Postmenopausal women with osteoporosis may also have renal insufficiency. We conducted a post hoc analysis of the ARCH study to determine the efficacy and safety of romosozumab (Romo) vs alendronate (ALN) among patients with different levels of baseline renal function.
In ARCH, 4,093 postmenopausal women, 55–90 years old, were randomized 1:1 to receive monthly subcutaneous Romo 210 mg or weekly oral ALN 70 mg for 12 months (double-blind phase [DBP]). Eligible patients had a bone mineral density (BMD) T score of ≤ –2.5 at the total hip (TH) or femoral neck (FN) and either ≥ 1 moderate/severe vertebral fracture (VFx) or ≥ 2 mild VFx; or a T score of ≤ –2.0 at the TH or FN and either ≥ 2 moderate/severe VFx or an Fx of the proximal femur sustained 3–24 months before randomization. Pts were excluded for significantly impaired renal function (eGFR < 35 mL/min/1.73 m2, calculated using the MDRD equation). For the current analysis, patients were categorized by baseline eGFR: normal renal function (eGFR ≥ 90), mild renal insufficiency (eGFR 60–89), or moderate renal insufficiency (eGFR 30–59). The least squares mean (LSM) % change from baseline in BMD at the lumbar spine (LS), TH, and FN; incidence of new VFx; incidence of adverse events (AEs); and changes in renal function were assessed for each eGFR category at month 12 of the DBP.

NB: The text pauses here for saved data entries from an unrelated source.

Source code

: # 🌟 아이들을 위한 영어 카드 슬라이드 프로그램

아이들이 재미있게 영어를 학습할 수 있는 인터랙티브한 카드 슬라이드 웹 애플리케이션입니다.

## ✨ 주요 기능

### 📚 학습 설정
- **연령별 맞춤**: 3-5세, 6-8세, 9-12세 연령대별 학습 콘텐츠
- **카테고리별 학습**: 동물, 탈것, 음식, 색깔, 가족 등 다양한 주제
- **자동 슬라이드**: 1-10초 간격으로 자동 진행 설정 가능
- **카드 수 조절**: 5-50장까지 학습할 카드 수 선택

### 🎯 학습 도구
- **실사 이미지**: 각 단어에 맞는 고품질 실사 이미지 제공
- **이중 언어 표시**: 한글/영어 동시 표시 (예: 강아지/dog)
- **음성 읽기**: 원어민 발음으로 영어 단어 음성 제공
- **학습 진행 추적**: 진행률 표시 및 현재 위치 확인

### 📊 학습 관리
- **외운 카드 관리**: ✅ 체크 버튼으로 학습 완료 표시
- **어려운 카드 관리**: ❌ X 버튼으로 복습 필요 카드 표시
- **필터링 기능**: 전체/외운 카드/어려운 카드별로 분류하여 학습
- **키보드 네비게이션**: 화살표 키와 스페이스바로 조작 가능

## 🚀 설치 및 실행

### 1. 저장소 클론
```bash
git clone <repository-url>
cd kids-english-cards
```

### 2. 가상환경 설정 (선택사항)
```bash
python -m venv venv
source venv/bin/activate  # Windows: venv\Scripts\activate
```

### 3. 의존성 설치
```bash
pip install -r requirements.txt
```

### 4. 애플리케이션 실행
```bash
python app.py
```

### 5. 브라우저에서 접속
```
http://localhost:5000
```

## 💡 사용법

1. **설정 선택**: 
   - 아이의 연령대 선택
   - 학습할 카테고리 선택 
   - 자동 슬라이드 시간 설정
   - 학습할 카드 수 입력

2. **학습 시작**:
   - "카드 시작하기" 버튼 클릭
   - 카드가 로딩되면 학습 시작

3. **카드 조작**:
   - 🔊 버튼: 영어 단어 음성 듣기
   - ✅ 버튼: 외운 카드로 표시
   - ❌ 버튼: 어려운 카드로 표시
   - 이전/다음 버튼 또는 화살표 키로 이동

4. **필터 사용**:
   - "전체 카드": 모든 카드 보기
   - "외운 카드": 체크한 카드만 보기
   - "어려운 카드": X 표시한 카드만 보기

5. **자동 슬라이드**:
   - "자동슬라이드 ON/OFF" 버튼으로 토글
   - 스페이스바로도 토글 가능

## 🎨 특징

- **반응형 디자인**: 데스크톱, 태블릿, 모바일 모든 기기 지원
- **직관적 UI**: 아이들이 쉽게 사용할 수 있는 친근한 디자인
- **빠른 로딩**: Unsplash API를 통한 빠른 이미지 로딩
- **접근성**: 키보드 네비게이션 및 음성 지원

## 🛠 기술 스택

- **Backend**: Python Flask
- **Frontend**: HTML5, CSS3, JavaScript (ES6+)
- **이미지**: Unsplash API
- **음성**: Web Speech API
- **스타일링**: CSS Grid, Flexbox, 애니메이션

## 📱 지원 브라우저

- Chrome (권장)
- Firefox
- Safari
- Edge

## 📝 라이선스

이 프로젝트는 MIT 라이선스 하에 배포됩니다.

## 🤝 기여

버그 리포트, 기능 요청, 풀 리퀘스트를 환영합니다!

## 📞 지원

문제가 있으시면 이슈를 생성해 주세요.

At baseline, 15% of patients had eGFR ≥ 90, 60% had eGFR 60–89, 24% had eGFR 30–59, and 0.3% had eGFR 15–29. In the overall patient population, LSM % change (95% CI) from baseline in BMD (Romo vs ALN) was 13.7% (13.4–14.0) vs 5.0% (4.7–5.2) for LS, 6.2% (5.9–6.4) vs 2.8% (2.7–3.0) for TH, and 4.9% (4.7–5.2) vs 1.7% (1.5–2.0) for FN (P < 0.001 at each site). Changes in BMD were similar irrespective of baseline eGFR. Among patients with eGFR ≥ 90, eGFR 60–89, and eGFR 30–59, the incidence of new VFx (Romo/ALN) was 3.3%/7.3% (relative risk reduction [RRR] = 57%; 95% CI: 1–81), 3.2%/3.9% (RRR = 19%; 95% CI: -28–49), and 3.4%/6.2% (RRR = 51%; 95% CI: 5–75), respectively. The incidences of AEs, serious AEs, and fatal AEs were similar in both treatment groups within each eGFR category as well as across eGFR categories; there was a higher incidence of positively adjudicated cardiovascular events in the Romo vs ALN group overall and across eGFR categories. One patient in the Romo group with eGFR 60–89 at baseline and 1 in the ALN group with eGFR ≥ 90 at baseline had an AE of mild hypocalcemia. Similar percentages of patients in the Romo and ALN groups had changes in renal function over 12 months of treatment.